How Flink and Beam SDKs handle windowing - Which is more efficient?

Question

I am comparing the Apache Beam SDK with the Flink SDK for stream processing, in order to establish the cost/advantages of using Beam as an additional framework.

I have a very simple setup where a stream of data is read from a Kafka source and processed in parallel by a cluster of nodes running Flink.

From my understanding of how these SDKs work, the simplest way to process a stream of data window by window is:

Using Apache Beam (running on Flink):

1.1. Create a Pipeline object.

1.2. Create a PCollection of Kafka records.

1.3. Apply windowing function.

1.4. Transform pipeline to key by window.

1.5. Group records by key (window).

1.6. Apply whatever function is needed to the windowed records.
Using the Flink SDK

2.1. Create a Data Stream from a Kafka source.

2.2. Transform it into a Keyed Stream by providing a key function.

2.3. Apply windowing function.

2.4. Apply whatever function is needed to the windowed records.

While the Flink solution appears programmatically more succinct, in my experience, it is less efficient at high volumes of data. I can only imagine the overhead is introduced by the key extraction function, since this step is not required by Beam.

My question is: am I comparing like for like? Are these processes not equivalent? What could explain the Beam way being more efficient, since it uses Flink as a runner (and all the other conditions are the same)?

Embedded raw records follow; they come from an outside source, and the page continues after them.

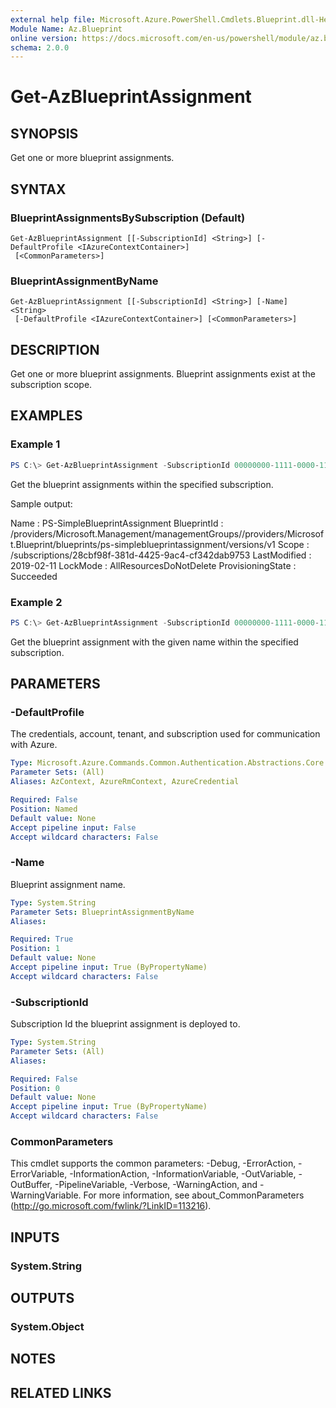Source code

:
 ```yaml
---
external help file: Microsoft.Azure.PowerShell.Cmdlets.Blueprint.dll-Help.xml
Module Name: Az.Blueprint
online version: https://docs.microsoft.com/en-us/powershell/module/az.blueprint/get-azblueprintassignment
schema: 2.0.0
---
```


# Get-AzBlueprintAssignment

## SYNOPSIS
Get one or more blueprint assignments.

## SYNTAX

### BlueprintAssignmentsBySubscription (Default)
```
Get-AzBlueprintAssignment [[-SubscriptionId] <String>] [-DefaultProfile <IAzureContextContainer>]
 [<CommonParameters>]
```

### BlueprintAssignmentByName
```
Get-AzBlueprintAssignment [[-SubscriptionId] <String>] [-Name] <String>
 [-DefaultProfile <IAzureContextContainer>] [<CommonParameters>]
```

## DESCRIPTION
Get one or more blueprint assignments. Blueprint assignments exist at the subscription scope.

## EXAMPLES

### Example 1
```powershell
PS C:\> Get-AzBlueprintAssignment -SubscriptionId 00000000-1111-0000-1111-000000000000
```

Get the blueprint assignments within the specified subscription.

Sample output:

Name              : PS-SimpleBlueprintAssignment
BlueprintId       : /providers/Microsoft.Management/managementGroups/<mgname>/providers/Microsoft.Blueprint/blueprints/ps-simpleblueprintassignment/versions/v1
Scope             : /subscriptions/28cbf98f-381d-4425-9ac4-cf342dab9753
LastModified      : 2019-02-11
LockMode          : AllResourcesDoNotDelete
ProvisioningState : Succeeded

### Example 2
```powershell
PS C:\> Get-AzBlueprintAssignment -SubscriptionId 00000000-1111-0000-1111-000000000000 -Name "myAssignmentName"
```

Get the blueprint assignment with the given name within the specified subscription.

## PARAMETERS

### -DefaultProfile
The credentials, account, tenant, and subscription used for communication with Azure.

```yaml
Type: Microsoft.Azure.Commands.Common.Authentication.Abstractions.Core.IAzureContextContainer
Parameter Sets: (All)
Aliases: AzContext, AzureRmContext, AzureCredential

Required: False
Position: Named
Default value: None
Accept pipeline input: False
Accept wildcard characters: False
```

### -Name
Blueprint assignment name.

```yaml
Type: System.String
Parameter Sets: BlueprintAssignmentByName
Aliases:

Required: True
Position: 1
Default value: None
Accept pipeline input: True (ByPropertyName)
Accept wildcard characters: False
```

### -SubscriptionId
Subscription Id the blueprint assignment is deployed to.

```yaml
Type: System.String
Parameter Sets: (All)
Aliases:

Required: False
Position: 0
Default value: None
Accept pipeline input: True (ByPropertyName)
Accept wildcard characters: False
```

### CommonParameters
This cmdlet supports the common parameters: -Debug, -ErrorAction, -ErrorVariable, -InformationAction, -InformationVariable, -OutVariable, -OutBuffer, -PipelineVariable, -Verbose, -WarningAction, and -WarningVariable. For more information, see about_CommonParameters (http://go.microsoft.com/fwlink/?LinkID=113216).

## INPUTS

### System.String

## OUTPUTS

### System.Object
## NOTES

## RELATED LINKS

This is the code using the Beam SDK

    PipelineOptions options = PipelineOptionsFactory.create();

    //Run with Flink
    FlinkPipelineOptions flinkPipelineOptions = options.as(FlinkPipelineOptions.class);
    flinkPipelineOptions.setRunner(FlinkRunner.class);
    flinkPipelineOptions.setStreaming(true);
    flinkPipelineOptions.setParallelism(-1); //Pick this up from the user interface at runtime

    // Create the Pipeline object with the options we defined above.
    Pipeline p = Pipeline.create(flinkPipelineOptions);

    // Create a PCollection of Kafka records
    PCollection<KafkaRecord<byte[], byte[]>> kafkaCollection = p.apply(KafkaIO.<Long, String>readBytes()
            .withBootstrapServers(KAFKA_IP + ":" + KAFKA_PORT)
            .withTopics(ImmutableList.of(REAL_ENERGY_TOPIC, IT_ENERGY_TOPIC))
            .updateConsumerProperties(ImmutableMap.of("group.id", CONSUMER_GROUP)));

    //Apply Windowing Function    
    PCollection<KafkaRecord<byte[], byte[]>> windowedKafkaCollection = kafkaCollection.apply(Window.into(SlidingWindows.of(Duration.standardSeconds(5)).every(Duration.standardSeconds(1))));

    //Transform the pipeline to key by window
    PCollection<KV<IntervalWindow, KafkaRecord<byte[], byte[]>>> keyedByWindow =
            windowedKafkaCollection.apply(
                    ParDo.of(
                            new DoFn<KafkaRecord<byte[], byte[]>, KV<IntervalWindow, KafkaRecord<byte[], byte[]>>>() {
                                @ProcessElement
                                public void processElement(ProcessContext context, IntervalWindow window) {
                                    context.output(KV.of(window, context.element()));
                                }
                            }));
    //Group records by key (window)
    PCollection<KV<IntervalWindow, Iterable<KafkaRecord<byte[], byte[]>>>> groupedByWindow = keyedByWindow
            .apply(GroupByKey.<IntervalWindow, KafkaRecord<byte[], byte[]>>create());

    //Process windowed data
    PCollection<KV<IIntervalWindowResult, IPueResult>> processed = groupedByWindow
            .apply("filterAndProcess", ParDo.of(new PueCalculatorFn()));

    // Run the pipeline.
    p.run().waitUntilFinish();

And this is the code using the Flink SDK

// Create a Streaming Execution Environment
final StreamExecutionEnvironment env = StreamExecutionEnvironment.getExecutionEnvironment();    
env.setStreamTimeCharacteristic(TimeCharacteristic.ProcessingTime);
env.setParallelism(6);

//Connect to Kafka
Properties properties = new Properties();   
properties.setProperty("bootstrap.servers", KAFKA_IP + ":" + KAFKA_PORT);
properties.setProperty("group.id", CONSUMER_GROUP);

DataStream<ObjectNode> stream = env
            .addSource(new FlinkKafkaConsumer010<>(Arrays.asList(REAL_ENERGY_TOPIC, IT_ENERGY_TOPIC), new JSONDeserializationSchema(), properties));

//Key by id
stream.keyBy((KeySelector<ObjectNode, Integer>) jsonNode -> jsonNode.get("id").asInt())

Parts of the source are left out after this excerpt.